Le centre de la vie politique étant à droite où très à droite, personne ne peut imaginer le Président sortant faire beaucoup de place à une Gauche quelle qu’elle soit. 

Le centre de gravité de la vie politique s’est déplacé. Et la Gauche a toujours les neurones dans les années 80.

L’absence du Président sortant dans le débat présidentiel a accentué la visibilité des droites identitaires. Mais la percée d’Eric Zemmour sur une ligne nationaliste d’exclusion, et pour tout dire xénophobe, démontre, s’il en était besoin, que la plaine était sèche et qu’il suffisait d’une étincelle. Il est d’ailleurs celui qui a pensé depuis longtemps ce nouveau clivage. Et il s’emploie à faire exploser les républicains et les lepénistes pour ce faire.  

Marine le Pen est lâchée de toutes parts. Sa campagne a des airs « Chirac » en son temps. Elle fait tapis en refusant de s’identifier pour mieux être l’instrument du rejet au second tour, quitte à être éliminée au premier tour. Mais si elle gagnait, ce n’est pas la Gauche, vu son état d’impréparation qui serait le recours, c’est la droite qui s’érige en rempart. Quant au rêve secret du Président sortant, à savoir de voir Zemmour au second tour, il n’infirmerait pas le pronostic. Il le précipiterait. Certes, Macron écraserait le polémiste d’extrême-droite à plus de 60 %. Tant il est vrai que la prévention à l’encontre de Macron tombera dans ce cas, tant Zemmour a chargé la barque. 

Mais quel que soit le cas de figure, le nouveau clivage se met en place car la Gauche n’a pas su, au-delà des caricatures, porter LA question sociale et la République impartiale.

Les nationalistes dominent le débat politique mais sont divisés. La Présidentielle va commencer à régler cette compétition ; soit Emmanuel Macron va incarner le camp des libéraux, par ailleurs Européens ; soit c’est Pécresse qui le fera, même si en son sein les frondeurs nationalistes existeront. Quant à l’après le Pen, quelle que soit l’issue du premier tour, il ouvre le champ d’une recomposition à droite. 

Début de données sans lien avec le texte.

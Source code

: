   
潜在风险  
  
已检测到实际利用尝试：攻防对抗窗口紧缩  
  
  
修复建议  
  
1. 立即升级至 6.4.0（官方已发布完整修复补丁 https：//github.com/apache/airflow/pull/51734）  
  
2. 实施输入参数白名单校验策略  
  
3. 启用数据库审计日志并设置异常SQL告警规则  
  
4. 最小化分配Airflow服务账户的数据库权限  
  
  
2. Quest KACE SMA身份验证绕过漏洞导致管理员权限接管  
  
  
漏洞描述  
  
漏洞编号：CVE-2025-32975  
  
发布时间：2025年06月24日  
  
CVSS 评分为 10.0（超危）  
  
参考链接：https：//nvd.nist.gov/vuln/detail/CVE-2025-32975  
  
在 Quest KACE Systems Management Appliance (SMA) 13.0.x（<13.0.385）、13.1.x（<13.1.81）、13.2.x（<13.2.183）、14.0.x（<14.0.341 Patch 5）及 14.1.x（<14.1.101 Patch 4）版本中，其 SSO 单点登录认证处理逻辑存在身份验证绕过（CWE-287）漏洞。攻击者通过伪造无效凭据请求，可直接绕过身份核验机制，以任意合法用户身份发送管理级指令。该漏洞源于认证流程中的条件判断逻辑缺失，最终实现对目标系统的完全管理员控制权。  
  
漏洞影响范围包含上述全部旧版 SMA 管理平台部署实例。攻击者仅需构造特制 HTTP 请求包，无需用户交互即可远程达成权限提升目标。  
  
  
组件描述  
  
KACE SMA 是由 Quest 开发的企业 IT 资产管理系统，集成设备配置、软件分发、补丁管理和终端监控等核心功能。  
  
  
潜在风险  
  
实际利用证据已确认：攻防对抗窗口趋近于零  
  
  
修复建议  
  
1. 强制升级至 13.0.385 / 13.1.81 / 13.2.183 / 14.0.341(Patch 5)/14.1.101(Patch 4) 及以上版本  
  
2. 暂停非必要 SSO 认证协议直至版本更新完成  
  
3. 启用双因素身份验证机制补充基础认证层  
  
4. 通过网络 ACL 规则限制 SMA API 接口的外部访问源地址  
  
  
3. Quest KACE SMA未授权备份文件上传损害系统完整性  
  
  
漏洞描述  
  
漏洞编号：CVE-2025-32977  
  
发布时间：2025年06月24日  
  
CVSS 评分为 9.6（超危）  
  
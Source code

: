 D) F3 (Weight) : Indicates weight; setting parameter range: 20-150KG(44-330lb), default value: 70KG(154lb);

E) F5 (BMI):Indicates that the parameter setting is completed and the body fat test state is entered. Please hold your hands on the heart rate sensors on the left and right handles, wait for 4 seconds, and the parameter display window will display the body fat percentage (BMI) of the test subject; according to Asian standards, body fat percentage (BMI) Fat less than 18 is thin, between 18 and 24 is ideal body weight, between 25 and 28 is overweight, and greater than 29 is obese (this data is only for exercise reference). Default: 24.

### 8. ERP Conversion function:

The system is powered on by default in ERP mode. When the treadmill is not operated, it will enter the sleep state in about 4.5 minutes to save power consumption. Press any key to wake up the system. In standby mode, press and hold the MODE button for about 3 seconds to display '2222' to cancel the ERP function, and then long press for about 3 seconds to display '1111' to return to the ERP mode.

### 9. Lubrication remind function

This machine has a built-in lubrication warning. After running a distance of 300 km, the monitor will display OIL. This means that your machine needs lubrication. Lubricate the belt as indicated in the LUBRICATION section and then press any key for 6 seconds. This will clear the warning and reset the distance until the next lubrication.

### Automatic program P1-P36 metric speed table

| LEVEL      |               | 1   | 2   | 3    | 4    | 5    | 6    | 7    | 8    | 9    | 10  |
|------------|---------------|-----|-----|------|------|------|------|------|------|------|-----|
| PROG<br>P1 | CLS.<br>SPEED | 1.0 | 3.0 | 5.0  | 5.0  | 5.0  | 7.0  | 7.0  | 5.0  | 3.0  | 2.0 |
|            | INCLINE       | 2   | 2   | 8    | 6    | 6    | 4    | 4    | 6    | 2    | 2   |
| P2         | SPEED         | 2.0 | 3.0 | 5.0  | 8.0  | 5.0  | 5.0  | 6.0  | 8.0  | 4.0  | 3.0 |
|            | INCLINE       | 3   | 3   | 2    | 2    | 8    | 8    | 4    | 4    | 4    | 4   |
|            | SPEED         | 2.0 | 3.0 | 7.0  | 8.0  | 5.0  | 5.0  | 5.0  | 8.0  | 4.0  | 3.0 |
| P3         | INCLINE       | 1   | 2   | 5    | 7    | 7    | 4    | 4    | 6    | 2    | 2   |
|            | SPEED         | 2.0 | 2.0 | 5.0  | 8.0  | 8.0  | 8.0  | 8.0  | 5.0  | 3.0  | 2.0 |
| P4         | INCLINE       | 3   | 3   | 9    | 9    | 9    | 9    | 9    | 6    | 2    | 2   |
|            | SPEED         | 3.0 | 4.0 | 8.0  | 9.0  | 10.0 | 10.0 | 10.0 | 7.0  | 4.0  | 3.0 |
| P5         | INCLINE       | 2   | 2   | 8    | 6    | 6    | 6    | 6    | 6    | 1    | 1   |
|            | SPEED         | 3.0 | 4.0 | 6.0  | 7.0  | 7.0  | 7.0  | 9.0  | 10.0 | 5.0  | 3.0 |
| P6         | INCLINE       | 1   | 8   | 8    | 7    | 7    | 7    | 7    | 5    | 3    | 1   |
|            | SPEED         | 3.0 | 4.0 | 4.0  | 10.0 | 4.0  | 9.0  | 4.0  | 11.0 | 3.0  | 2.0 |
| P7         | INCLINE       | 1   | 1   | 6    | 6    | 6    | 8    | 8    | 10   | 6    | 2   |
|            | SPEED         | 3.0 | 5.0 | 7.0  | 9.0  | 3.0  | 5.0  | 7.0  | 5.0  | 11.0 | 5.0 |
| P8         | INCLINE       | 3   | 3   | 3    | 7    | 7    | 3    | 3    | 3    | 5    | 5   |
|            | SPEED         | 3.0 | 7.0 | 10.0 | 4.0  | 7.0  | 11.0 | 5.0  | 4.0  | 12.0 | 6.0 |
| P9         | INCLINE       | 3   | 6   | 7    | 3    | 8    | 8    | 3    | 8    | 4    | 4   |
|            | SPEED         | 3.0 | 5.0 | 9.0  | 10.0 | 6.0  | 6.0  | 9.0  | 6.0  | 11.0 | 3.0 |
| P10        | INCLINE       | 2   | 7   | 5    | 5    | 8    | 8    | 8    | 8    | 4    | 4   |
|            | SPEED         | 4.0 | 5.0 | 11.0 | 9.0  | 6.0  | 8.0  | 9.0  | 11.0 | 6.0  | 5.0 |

Au-delà de l’archipellisation du paysage politique après la décomposition, il y a toujours une recomposition. L’absence de la Gauche dessine donc un nouveau clivage politique.

Voilà pourquoi, je ne cesse de dire que le pronostic vital de la Gauche est engagé. Soit la Gauche se refonde sur un cours Social-démocrate, soit la Gauche sera durablement marginalisée.

Le fait que des personnalités, aussi populaires que Christiane Taubira, soient réduits à 3%, au-delà de la pantalonnade de la primaire populaire, en dit long sur le désamour à Gauche. 

On frissonne quand Mélenchon dépasse les 11 %. On évoque un vote utile sans contenu. Mais le Mélenchon de 2022 n’est pas celui de 2017. Ne serait-ce que parce qu’il n’y a pas les réserves socialistes à siphonner. Et s’il se rapprochait de la zone de qualification, il provoquerait un mouvement de vote utile dans les droites extrêmes pour conjurer ce pronostic. 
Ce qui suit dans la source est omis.